A custom lifecycle might split the world into pre-production and production phases:
- Automatically deploy to: Development
- Allow manual deployment to: UAT1, UAT2, UAT3, Staging
- Minimum environments before promotion: 3
- Automatically deploy to:
- Allow manual deployment to: Production
- Minimum environments before promotion:
Finally, a more structured lifecycle might look like this:
- Automatically deploy to: Development
- Allow manual deployment to:
- Minimum environments before promotion: 1
- Automatically deploy to:
- Allow manual deployment to: UAT1, UAT2, UAT3
- Minimum environments before promotion: 2
- Automatically deploy to:
- Allow manual deployment to: Staging
- Minimum environments before promotion: 1
- Automatically deploy to:
- Allow manual deployment to: Production
- Minimum environments before promotion: 1
Note that the Test phase unlocks 3 different test environments, and users must deploy to at least 2 of them before the release enters the Staging phase.
Assumptions
We're making a few assumptions with this feature, in order to keep it simple.
First, progression through phases is always linear - you start in phase 1, then go to 2, then 3, and so on. You cannot skip a phase, and there is no branching.
Second, the environments that can be deployed to are cumulative as you get further into the lifecycle. For example, if the release is in phase 3 (Staging) in the third example above, you can deploy to Development, UAT1/2/3, or Staging, just not production.
Automatic promotion
Since each phase can be configured to deploy to one or more environments, you can use this option to automate promotion between environments. For example, upon successful deployment to a development environment, you might automatically promote to a test environment.
Keep in mind that you can mix this feature with the existing manual intervention steps system to pause for approval before/after a deployment, and prior to promotion.
Automatic release creation
When you assign a lifecycle to a project, you'll also be able to configure the project to create releases as soon as a new NuGet package is detected.
For now, I think this will be limited only to our built-in NuGet repository (not for packages in external feeds).
When combined with the features above, this is very exciting - from the push of a NuGet package we can create and deploy releases with no external integration.
Flag a problem
Normally, we assume that if a release is deployed successfully, it's ready to be promoted.
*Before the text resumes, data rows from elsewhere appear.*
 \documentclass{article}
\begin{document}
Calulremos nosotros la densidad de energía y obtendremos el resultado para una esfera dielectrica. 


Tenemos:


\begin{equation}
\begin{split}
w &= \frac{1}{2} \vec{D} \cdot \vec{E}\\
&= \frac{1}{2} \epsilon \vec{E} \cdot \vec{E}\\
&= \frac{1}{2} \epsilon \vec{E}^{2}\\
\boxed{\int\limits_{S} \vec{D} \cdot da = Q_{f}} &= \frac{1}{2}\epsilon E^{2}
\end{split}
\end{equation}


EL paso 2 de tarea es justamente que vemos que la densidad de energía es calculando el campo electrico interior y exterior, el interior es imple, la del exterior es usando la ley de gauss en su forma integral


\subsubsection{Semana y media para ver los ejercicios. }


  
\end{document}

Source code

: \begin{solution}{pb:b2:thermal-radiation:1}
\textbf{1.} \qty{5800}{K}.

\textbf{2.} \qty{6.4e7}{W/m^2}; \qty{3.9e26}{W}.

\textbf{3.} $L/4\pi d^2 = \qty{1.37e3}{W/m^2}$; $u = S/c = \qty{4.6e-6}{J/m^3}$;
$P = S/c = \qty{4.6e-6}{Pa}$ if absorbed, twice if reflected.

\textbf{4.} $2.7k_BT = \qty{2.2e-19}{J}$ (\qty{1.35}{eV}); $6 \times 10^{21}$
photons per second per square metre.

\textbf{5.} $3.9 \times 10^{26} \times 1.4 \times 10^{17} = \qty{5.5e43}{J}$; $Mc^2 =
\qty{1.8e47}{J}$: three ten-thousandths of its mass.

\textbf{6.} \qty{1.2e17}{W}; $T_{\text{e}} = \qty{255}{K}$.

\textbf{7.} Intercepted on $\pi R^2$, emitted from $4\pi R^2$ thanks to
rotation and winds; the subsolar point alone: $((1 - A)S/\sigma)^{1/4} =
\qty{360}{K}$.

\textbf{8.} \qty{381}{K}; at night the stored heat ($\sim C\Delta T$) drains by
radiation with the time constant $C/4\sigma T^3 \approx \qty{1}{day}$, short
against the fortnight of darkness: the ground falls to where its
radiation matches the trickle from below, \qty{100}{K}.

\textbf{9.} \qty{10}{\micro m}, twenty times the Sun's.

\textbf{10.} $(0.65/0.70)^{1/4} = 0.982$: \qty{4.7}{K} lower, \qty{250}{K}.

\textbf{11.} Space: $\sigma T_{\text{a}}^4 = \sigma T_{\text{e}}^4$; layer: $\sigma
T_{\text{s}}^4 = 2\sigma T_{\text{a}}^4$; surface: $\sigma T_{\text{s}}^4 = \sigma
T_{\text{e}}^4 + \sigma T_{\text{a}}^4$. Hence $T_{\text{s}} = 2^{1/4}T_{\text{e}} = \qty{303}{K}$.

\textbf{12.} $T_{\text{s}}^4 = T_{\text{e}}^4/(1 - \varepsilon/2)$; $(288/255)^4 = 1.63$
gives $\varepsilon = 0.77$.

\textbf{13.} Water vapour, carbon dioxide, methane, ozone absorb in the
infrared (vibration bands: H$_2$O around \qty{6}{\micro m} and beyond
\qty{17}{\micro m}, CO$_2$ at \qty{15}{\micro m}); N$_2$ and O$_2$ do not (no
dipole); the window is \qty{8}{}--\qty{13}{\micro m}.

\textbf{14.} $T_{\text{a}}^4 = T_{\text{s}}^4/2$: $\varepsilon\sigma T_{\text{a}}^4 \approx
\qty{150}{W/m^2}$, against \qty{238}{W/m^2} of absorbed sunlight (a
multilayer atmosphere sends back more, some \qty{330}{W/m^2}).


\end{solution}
Just like now, you can use manual steps to force a review/approval as an explicit step at the end of a deployment.
However, sometimes a deployment looks good and gets approved, and only later do you discover a problem - perhaps a terrible bug that deletes customer data. If that happens, you can flag a problem with the deployment:
When a problem is flagged, the deployment doesn't count towards progress through the lifecycle - if we flag a problem with the Staging deployment, we won't be able to promote to Production, even if Staging was successful.
Scenarios enabled
I want to automate the promotion of deployments from Development all the way to Production, just by pushing a NuGet package
- Use the "Automatically create a release" option
- In each phase of the pipeline, set the 'automatically deploy to' environments such that the release automatically progresses through the pipeline
Prevent Production deployments unless you have deployed to Staging
Simply put them in different phases, and don't unlock the Production environment unless there's a successful Staging deployment.
Prevent production deployments even if staging was successful, if we later find a problem with the application
Use the "Flag a problem" feature to prevent the release from progressing to the next phase, or revert it to the previous phase, in the lifecycle.
Lifecycles will consume project groups
Currently, project groups in Octopus are used to organize collections of projects, as well as limit which environments they can deploy to, and to set the retention policy.
When lifecycles are introduced, it's via lifecycles that you'll control which environments a project can be deployed to, and the retention policy to apply. Project groups will just be left to organize collections of projects, and nothing more.
So, what do you think? Is this a feature that will be useful to you? What would your lifecycle look like?